DocketNumber: 30766
Citation Numbers: 223 S.E.2d 691, 236 Ga. 311
Judges: Hall
Filed Date: 2/17/1976
Status: Precedential
Modified Date: 10/19/2024
Supreme Court of Georgia.
Moulton, Carriere, Cavan & Maloof, J. Wayne Moulton, for appellant.
Hicks, Huddleston & Medori, H. Martin Huddleston, for appellee.
HALL, Justice.
Where under the divorce decree the mother is the custodial parent and the father is obligated to pay $200 per month per child as child support, he may not unilaterally reduce the support payment by any amount even though one child subsequently decides to begin living with him and in doing so is in fact supported by him. The trial court did not err in holding the father in contempt in these circumstances. Roberts v. Roberts, 231 Ga. 370, 200 (202 SE2d 57) (1973); Combs v. Combs, 216 Ga. 715, 716 (119 SE2d 341) (1975). See Edwards v. Edwards, 235 Ga. 199, 200 (219 SE2d 117) (1975). Cf. Peacock v. Peacock, 212 Ga. 401, 402 (93 SE2d 575) (1956). *312 The advent of this child's 18th birthday is without significance to the result here. Jenkins v. Jenkins, 233 Ga. 902 (214 SE2d 368) (1975); Choquette v. Choquette, 232 Ga. 759 (208 SE2d 848) (1974).
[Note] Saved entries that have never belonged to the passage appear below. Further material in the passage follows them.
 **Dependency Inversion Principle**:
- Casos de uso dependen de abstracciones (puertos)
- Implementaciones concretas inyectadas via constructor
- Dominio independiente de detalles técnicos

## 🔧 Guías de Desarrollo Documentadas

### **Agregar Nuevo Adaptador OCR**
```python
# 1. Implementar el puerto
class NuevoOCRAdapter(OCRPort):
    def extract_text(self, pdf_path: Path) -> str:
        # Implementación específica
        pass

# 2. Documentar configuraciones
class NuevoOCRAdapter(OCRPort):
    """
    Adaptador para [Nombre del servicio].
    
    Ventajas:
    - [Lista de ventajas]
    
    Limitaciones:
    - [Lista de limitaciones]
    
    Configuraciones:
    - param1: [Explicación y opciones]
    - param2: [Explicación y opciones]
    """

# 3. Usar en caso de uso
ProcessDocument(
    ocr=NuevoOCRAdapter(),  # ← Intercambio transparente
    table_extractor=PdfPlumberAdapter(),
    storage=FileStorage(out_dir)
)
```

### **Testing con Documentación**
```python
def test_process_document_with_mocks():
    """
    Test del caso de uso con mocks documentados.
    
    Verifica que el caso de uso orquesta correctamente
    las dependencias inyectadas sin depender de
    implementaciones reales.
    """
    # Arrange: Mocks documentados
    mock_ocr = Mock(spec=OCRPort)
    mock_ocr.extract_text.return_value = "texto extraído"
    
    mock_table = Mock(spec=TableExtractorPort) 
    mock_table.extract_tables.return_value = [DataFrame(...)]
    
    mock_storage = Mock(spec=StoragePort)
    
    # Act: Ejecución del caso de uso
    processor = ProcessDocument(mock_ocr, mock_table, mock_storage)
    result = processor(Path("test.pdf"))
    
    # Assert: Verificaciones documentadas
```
There is no merit to the father's claim that the living expense he furnished this child over and above the educational expenses he was required by the decree to meet should be a set-off against the arrearage in child support due the mother. Adams v. Adams, 225 Ga. 375, 377 (169 SE2d 160) (1969). The father is not being subjected to any double liability he is voluntarily paying expenses for which he is not legally obligated under the decree, which does not require him to pay the child's "board" while at college.
The contempt judgment was authorized, and the award of attorney fees to the mother under Code Ann. § 30-219 was proper.
Judgment affirmed. All the Justices concur.